— Ты как здесь? Ты все время была здесь? — спрашивал он и оглядывал её шинель, ища чего-то.
— Саша, я не ранена, — поняв, что он ищет глазами, сказала Тоня и ласково дотронулась до его руки кругом были люди. — Я узнала, что вас перебрасывают на южную окраину, и думала перехватить вас здесь. А тут так получилось… Беличенко все ещё не мог прийти в себя, и глаза у него были злые.

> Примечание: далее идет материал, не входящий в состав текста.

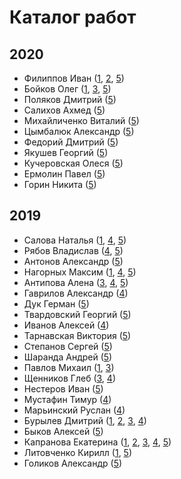 # Каталог работ

## 2020

* Филиппов Иван ([1](https://icg-course.github.io/2020/PhiIIson/1/), [2](https://icg-course.github.io/2020/PhiIIson/2/), [5](https://icg-course.github.io/2020/PhiIIson/5/))
* Бойков Олег ([1](https://icg-course.github.io/2020/boikov/1/), [3](https://icg-course.github.io/2020/boikov/3/), [5](https://icg-course.github.io/2020/boikov/5/))
* Поляков Дмитрий ([5](https://icg-course.github.io/2020/polyakov/5/))
* Салихов Ахмед ([5](https://icg-course.github.io/2020/Salikhov/5/))
* Михайличенко Виталий ([5](https://icg-course.github.io/2020/1k1ru/5/))
* Цымбалюк Александр ([5](https://icg-course.github.io/2020/Night-Box/5/))
* Федорий Дмитрий ([5](https://icg-course.github.io/2020/Fedoriy/5/))
* Якушев Георгий ([5](https://icg-course.github.io/2020/yakushev42/5/))
* Кучеровская Олеся ([5](https://icg-course.github.io/2020/kucherovskaia/5/))
* Ермолин Павел ([5](https://icg-course.github.io/2020/ErmPav/5/))
* Горин Никита ([5](https://icg-course.github.io/2020/Gorin/5/))

## 2019

* Салова Наталья ([1](https://icg-course.github.io/2019/r144yh/1/), [4](https://icg-course.github.io/2019/r144yh/4/), [5](https://icg-course.github.io/2019/r144yh/5/))
* Рябов Владислав ([4](https://icg-course.github.io/2019/vladkex/4/), [5](https://icg-course.github.io/2019/vladkex/5/))
* Антонов Александр ([5](https://icg-course.github.io/2019/Persia39/5/))
* Нагорных Максим ([1](https://icg-course.github.io/2019/Maxo0on/1/), [4](https://icg-course.github.io/2019/Maxo0on/4/), [5](https://icg-course.github.io/2019/Maxo0on/5/))
* Антипова Алена ([3](https://icg-course.github.io/2019/LadyHelen/3/), [4](https://icg-course.github.io/2019/LadyHelen/4/), [5](https://icg-course.github.io/2019/LadyHelen/5/))
* Гаврилов Александр ([4](https://icg-course.github.io/2019/SachaGavr/4/))
* Дук Герман ([5](https://icg-course.github.io/2019/Fynduk/5/))
* Твардовский Георгий ([5](https://icg-course.github.io/2019/gtvardovsky/5/))
* Иванов Алексей ([4](https://icg-course.github.io/2019/wulf97/4/))
* Тарнавская Виктория ([5](https://icg-course.github.io/2019/odrimma/5/))
* Степанов Сергей ([5](https://icg-course.github.io/2019/stserezha/5/))
* Шаранда Андрей ([5](https://icg-course.github.io/2019/azzimandias/5/))
* Павлов Михаил ([1](https://icg-course.github.io/2019/mihalichpalich/1/), [3](https://icg-course.github.io/2019/mihalichpalich/3/))
* Щенников Глеб ([3](https://icg-course.github.io/2019/glebasos/3/), [4](https://icg-course.github.io/2019/glebasos/4/))
* Нестеров Иван ([5](https://icg-course.github.io/2019/b4r4b4n/5/))
* Мустафин Тимур ([4](https://icg-course.github.io/2019/TMust98/5/))
* Марьинский Руслан ([4](https://icg-course.github.io/2019/LookAtMePls/4/))
* Бурылев Дмитрий ([1](https://icg-course.github.io/2019/arahnik121/1/), [2](https://icg-course.github.io/2019/arahnik121/2/), [3](https://icg-course.github.io/2019/arahnik121/3/), [4](https://icg-course.github.io/2019/arahnik121/4/))
* Быков Алексей ([5](https://icg-course.github.io/2019/fest322/5/))
* Капранова Екатерина ([1](https://icg-course.github.io/2019/bacimil20/1/), [2](https://icg-course.github.io/2019/bacimil20/2/), [3](https://icg-course.github.io/2019/bacimil20/3/), [4](https://icg-course.github.io/2019/bacimil20/4/), [5](https://icg-course.github.io/2019/bacimil20/5/))
* Литовченко Кирилл ([1](https://icg-course.github.io/2019/resfakchion/1/), [5](https://icg-course.github.io/2019/resfakchion/5/))
* Голиков Александр ([5](https://icg-course.github.io/2019/oAlexandro/5/))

— Саша, надо раненых посадить на пушки. Им трудно идти. Впереди, занимая всю дорогу, шли четверо раненых поздоровей. Но, увидев, что этих сажают на орудия, они тоже остановились и сели у обочины, поджидая батарею. Их подобрали. Раненые сидели тихо, глядя вверх. Там на большой высоте кружилась над дорогой «рама» — двухфюзеляжный корректировщик «фокке-вульф». По нему били из зениток. Белые разрывы кучно вспыхивали в небе. Одно облачко возникло между фюзеляжами — так казалось с земли. «Рама» продолжала кружиться, высматривая и фотографируя. Сидевший на переднем орудии раненый с толстой от бинтов головой и заострившимся жёлтым носом закричал, грозя кулаком:
— Её, стерву, и снаряд не берет! Сощурясь, Беличенко смотрел в ту сторону, откуда они шли. Сожжённая роща, разбитые повозки на дороге и далеко позади костёр на снегу, тонкая струя дыма, поднимавшаяся к небу: это, подожжённый снарядом, горел дом, во дворе которого утром Беличенко чертил разведсхему. Синели холмы по обе стороны низины, на холмах, среди высоких и узких, как кипарисы, деревьев, вставали фугасные разрывы, освещённые предвечерним солнцем. А с юга, куда двигалась сейчас батарея, слышался непрекращающийся грохот. Это от озера Балатон наступали немцы. К ночи батарея вышла на южную окраину города. По шоссе, по булыжнику, гусеницы тракторов скрежетали и лязгали, высекая искры. За ними катились тяжёлые железные колёса пушек, обутые резиной. Справа и слева от шоссе — сады, в них домики дачного типа. Уцелевшие стекла слабо блестели. Ни души. Только взлетали ракеты, и небо как бы раздвигалось над домами, становясь выше. Было пусто кругом. И не ясно, где наши, где немцы. Беличенко остановил батарею, с разведчиками двинулся вперёд. Внезапно зацокали копыта, тени двух конных выскочили на шоссе.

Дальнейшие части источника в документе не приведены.